Source texts of formatted documents:
********
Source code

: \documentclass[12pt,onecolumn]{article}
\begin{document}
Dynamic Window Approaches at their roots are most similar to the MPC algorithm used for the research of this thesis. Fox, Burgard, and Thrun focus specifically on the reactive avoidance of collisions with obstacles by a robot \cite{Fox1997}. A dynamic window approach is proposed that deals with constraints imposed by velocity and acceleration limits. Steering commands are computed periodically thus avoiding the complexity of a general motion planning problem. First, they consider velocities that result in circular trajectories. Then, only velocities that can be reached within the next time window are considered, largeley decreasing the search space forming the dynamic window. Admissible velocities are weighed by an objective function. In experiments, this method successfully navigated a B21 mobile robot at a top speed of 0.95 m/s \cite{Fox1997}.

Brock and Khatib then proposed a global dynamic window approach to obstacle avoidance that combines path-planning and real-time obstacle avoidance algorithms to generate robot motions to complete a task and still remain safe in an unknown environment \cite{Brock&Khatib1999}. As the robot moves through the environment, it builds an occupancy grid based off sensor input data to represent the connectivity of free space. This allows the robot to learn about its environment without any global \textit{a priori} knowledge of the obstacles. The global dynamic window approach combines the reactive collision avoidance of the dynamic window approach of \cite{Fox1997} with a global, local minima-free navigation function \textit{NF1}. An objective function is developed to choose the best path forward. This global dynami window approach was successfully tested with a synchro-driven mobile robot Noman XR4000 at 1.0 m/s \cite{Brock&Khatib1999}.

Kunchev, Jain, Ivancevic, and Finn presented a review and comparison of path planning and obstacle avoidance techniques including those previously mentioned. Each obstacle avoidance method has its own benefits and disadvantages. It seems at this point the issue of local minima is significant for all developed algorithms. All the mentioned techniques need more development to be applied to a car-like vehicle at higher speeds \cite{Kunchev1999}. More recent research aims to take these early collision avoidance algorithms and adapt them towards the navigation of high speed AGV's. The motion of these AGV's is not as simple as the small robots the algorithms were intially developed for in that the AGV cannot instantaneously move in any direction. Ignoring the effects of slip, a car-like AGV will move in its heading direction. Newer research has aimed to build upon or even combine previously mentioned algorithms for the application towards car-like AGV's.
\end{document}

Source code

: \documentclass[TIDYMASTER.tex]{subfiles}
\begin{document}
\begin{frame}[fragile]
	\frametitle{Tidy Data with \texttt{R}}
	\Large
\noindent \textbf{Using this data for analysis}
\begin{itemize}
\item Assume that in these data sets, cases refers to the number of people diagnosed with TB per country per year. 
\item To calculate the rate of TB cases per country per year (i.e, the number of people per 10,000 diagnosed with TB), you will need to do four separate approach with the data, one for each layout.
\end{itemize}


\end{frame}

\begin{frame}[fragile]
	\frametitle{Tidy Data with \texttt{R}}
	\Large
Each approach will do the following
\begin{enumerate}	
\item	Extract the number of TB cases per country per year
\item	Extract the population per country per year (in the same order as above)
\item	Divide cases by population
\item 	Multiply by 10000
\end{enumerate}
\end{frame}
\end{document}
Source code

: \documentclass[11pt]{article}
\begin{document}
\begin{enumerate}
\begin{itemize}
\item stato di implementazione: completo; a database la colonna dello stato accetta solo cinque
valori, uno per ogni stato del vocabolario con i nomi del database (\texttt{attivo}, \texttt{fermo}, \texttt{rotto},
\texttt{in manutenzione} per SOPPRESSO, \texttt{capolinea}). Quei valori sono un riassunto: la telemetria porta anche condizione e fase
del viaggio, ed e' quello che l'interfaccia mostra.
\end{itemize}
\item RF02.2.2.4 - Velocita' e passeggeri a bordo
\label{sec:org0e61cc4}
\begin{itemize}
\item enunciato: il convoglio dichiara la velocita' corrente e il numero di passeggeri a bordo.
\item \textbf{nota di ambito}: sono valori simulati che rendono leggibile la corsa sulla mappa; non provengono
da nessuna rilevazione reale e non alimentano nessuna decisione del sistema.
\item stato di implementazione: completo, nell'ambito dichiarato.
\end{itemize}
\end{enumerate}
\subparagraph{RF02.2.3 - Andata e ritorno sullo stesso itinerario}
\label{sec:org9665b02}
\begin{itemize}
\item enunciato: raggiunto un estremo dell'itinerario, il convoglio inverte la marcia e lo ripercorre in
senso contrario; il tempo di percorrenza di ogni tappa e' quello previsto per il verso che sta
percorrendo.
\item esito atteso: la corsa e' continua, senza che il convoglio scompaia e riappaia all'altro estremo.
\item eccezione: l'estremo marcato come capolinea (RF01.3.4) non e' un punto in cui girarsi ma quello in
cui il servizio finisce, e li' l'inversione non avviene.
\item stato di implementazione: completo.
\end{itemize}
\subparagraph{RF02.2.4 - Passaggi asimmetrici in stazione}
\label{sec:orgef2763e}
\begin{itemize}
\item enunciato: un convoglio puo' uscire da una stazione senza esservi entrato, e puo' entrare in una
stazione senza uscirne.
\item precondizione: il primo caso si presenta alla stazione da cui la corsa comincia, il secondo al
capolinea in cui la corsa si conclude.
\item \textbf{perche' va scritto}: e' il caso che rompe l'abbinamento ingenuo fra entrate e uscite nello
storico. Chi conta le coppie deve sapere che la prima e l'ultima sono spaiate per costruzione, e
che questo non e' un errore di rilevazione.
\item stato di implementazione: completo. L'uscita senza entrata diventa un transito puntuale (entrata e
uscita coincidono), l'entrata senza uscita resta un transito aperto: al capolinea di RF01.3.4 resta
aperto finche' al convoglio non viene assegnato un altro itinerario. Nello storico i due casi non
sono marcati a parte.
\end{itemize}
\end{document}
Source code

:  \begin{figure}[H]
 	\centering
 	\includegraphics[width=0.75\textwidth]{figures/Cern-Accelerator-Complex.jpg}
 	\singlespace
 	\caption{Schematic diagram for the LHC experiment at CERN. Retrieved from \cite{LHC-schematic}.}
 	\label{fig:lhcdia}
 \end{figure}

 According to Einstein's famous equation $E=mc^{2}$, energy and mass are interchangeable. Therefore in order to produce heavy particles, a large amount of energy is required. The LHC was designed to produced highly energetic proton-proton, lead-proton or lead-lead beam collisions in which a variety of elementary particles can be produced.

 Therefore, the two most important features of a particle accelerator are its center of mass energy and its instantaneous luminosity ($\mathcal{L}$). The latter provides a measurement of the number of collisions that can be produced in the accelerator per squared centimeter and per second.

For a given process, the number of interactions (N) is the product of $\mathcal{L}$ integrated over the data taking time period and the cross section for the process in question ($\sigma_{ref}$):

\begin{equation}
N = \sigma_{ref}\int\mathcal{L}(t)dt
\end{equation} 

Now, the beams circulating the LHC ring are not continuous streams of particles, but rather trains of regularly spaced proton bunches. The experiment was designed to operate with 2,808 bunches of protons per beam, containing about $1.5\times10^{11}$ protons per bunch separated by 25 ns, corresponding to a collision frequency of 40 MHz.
********
PROMPT »
Could you output the records in full, exactly as written?

WRITTEN ANSWER »
Source code

: \documentclass[12pt,onecolumn]{article}
\begin{document}
Dynamic Window Approaches at their roots are most similar to the MPC algorithm used for the research of this thesis. Fox, Burgard, and Thrun focus specifically on the reactive avoidance of collisions with obstacles by a robot \cite{Fox1997}. A dynamic window approach is proposed that deals with constraints imposed by velocity and acceleration limits. Steering commands are computed periodically thus avoiding the complexity of a general motion planning problem. First, they consider velocities that result in circular trajectories. Then, only velocities that can be reached within the next time window are considered, largeley decreasing the search space forming the dynamic window. Admissible velocities are weighed by an objective function. In experiments, this method successfully navigated a B21 mobile robot at a top speed of 0.95 m/s \cite{Fox1997}.

Brock and Khatib then proposed a global dynamic window approach to obstacle avoidance that combines path-planning and real-time obstacle avoidance algorithms to generate robot motions to complete a task and still remain safe in an unknown environment \cite{Brock&Khatib1999}. As the robot moves through the environment, it builds an occupancy grid based off sensor input data to represent the connectivity of free space. This allows the robot to learn about its environment without any global \textit{a priori} knowledge of the obstacles. The global dynamic window approach combines the reactive collision avoidance of the dynamic window approach of \cite{Fox1997} with a global, local minima-free navigation function \textit{NF1}. An objective function is developed to choose the best path forward. This global dynami window approach was successfully tested with a synchro-driven mobile robot Noman XR4000 at 1.0 m/s \cite{Brock&Khatib1999}.

Kunchev, Jain, Ivancevic, and Finn presented a review and comparison of path planning and obstacle avoidance techniques including those previously mentioned. Each obstacle avoidance method has its own benefits and disadvantages. It seems at this point the issue of local minima is significant for all developed algorithms. All the mentioned techniques need more development to be applied to a car-like vehicle at higher speeds \cite{Kunchev1999}. More recent research aims to take these early collision avoidance algorithms and adapt them towards the navigation of high speed AGV's. The motion of these AGV's is not as simple as the small robots the algorithms were intially developed for in that the AGV cannot instantaneously move in any direction. Ignoring the effects of slip, a car-like AGV will move in its heading direction. Newer research has aimed to build upon or even combine previously mentioned algorithms for the application towards car-like AGV's.
\end{document}

Source code

: \documentclass[TIDYMASTER.tex]{subfiles}
\begin{document}
\begin{frame}[fragile]
	\frametitle{Tidy Data with \texttt{R}}
	\Large
\noindent \textbf{Using this data for analysis}
\begin{itemize}
\item Assume that in these data sets, cases refers to the number of people diagnosed with TB per country per year. 
\item To calculate the rate of TB cases per country per year (i.e, the number of people per 10,000 diagnosed with TB), you will need to do four separate approach with the data, one for each layout.
\end{itemize}


\end{frame}

\begin{frame}[fragile]
	\frametitle{Tidy Data with \texttt{R}}
	\Large
Each approach will do the following
\begin{enumerate}	
\item	Extract the number of TB cases per country per year
\item	Extract the population per country per year (in the same order as above)
\item	Divide cases by population
\item 	Multiply by 10000
\end{enumerate}
\end{frame}
\end{document}
Source code

: \documentclass[11pt]{article}
\begin{document}
\begin{enumerate}
\begin{itemize}
\item stato di implementazione: completo; a database la colonna dello stato accetta solo cinque
valori, uno per ogni stato del vocabolario con i nomi del database (\texttt{attivo}, \texttt{fermo}, \texttt{rotto},
\texttt{in manutenzione} per SOPPRESSO, \texttt{capolinea}). Quei valori sono un riassunto: la telemetria porta anche condizione e fase
del viaggio, ed e' quello che l'interfaccia mostra.
\end{itemize}
\item RF02.2.2.4 - Velocita' e passeggeri a bordo
\label{sec:org0e61cc4}
\begin{itemize}
\item enunciato: il convoglio dichiara la velocita' corrente e il numero di passeggeri a bordo.
\item \textbf{nota di ambito}: sono valori simulati che rendono leggibile la corsa sulla mappa; non provengono
da nessuna rilevazione reale e non alimentano nessuna decisione del sistema.
\item stato di implementazione: completo, nell'ambito dichiarato.
\end{itemize}
\end{enumerate}
\subparagraph{RF02.2.3 - Andata e ritorno sullo stesso itinerario}
\label{sec:org9665b02}
\begin{itemize}
\item enunciato: raggiunto un estremo dell'itinerario, il convoglio inverte la marcia e lo ripercorre in
senso contrario; il tempo di percorrenza di ogni tappa e' quello previsto per il verso che sta
percorrendo.
\item esito atteso: la corsa e' continua, senza che il convoglio scompaia e riappaia all'altro estremo.
\item eccezione: l'estremo marcato come capolinea (RF01.3.4) non e' un punto in cui girarsi ma quello in
cui il servizio finisce, e li' l'inversione non avviene.
\item stato di implementazione: completo.
\end{itemize}
\subparagraph{RF02.2.4 - Passaggi asimmetrici in stazione}
\label{sec:orgef2763e}
\begin{itemize}
\item enunciato: un convoglio puo' uscire da una stazione senza esservi entrato, e puo' entrare in una
stazione senza uscirne.
\item precondizione: il primo caso si presenta alla stazione da cui la corsa comincia, il secondo al
capolinea in cui la corsa si conclude.
\item \textbf{perche' va scritto}: e' il caso che rompe l'abbinamento ingenuo fra entrate e uscite nello
storico. Chi conta le coppie deve sapere che la prima e l'ultima sono spaiate per costruzione, e
che questo non e' un errore di rilevazione.
\item stato di implementazione: completo. L'uscita senza entrata diventa un transito puntuale (entrata e
uscita coincidono), l'entrata senza uscita resta un transito aperto: al capolinea di RF01.3.4 resta
aperto finche' al convoglio non viene assegnato un altro itinerario. Nello storico i due casi non
sono marcati a parte.
\end{itemize}
\end{document}
Source code

:  \begin{figure}[H]
 	\centering
 	\includegraphics[width=0.75\textwidth]{figures/Cern-Accelerator-Complex.jpg}
 	\singlespace
 	\caption{Schematic diagram for the LHC experiment at CERN. Retrieved from \cite{LHC-schematic}.}
 	\label{fig:lhcdia}
 \end{figure}

 According to Einstein's famous equation $E=mc^{2}$, energy and mass are interchangeable. Therefore in order to produce heavy particles, a large amount of energy is required. The LHC was designed to produced highly energetic proton-proton, lead-proton or lead-lead beam collisions in which a variety of elementary particles can be produced.

 Therefore, the two most important features of a particle accelerator are its center of mass energy and its instantaneous luminosity ($\mathcal{L}$). The latter provides a measurement of the number of collisions that can be produced in the accelerator per squared centimeter and per second.

For a given process, the number of interactions (N) is the product of $\mathcal{L}$ integrated over the data taking time period and the cross section for the process in question ($\sigma_{ref}$):

\begin{equation}
N = \sigma_{ref}\int\mathcal{L}(t)dt
\end{equation} 

Now, the beams circulating the LHC ring are not continuous streams of particles, but rather trains of regularly spaced proton bunches. The experiment was designed to operate with 2,808 bunches of protons per beam, containing about $1.5\times10^{11}$ protons per bunch separated by 25 ns, corresponding to a collision frequency of 40 MHz.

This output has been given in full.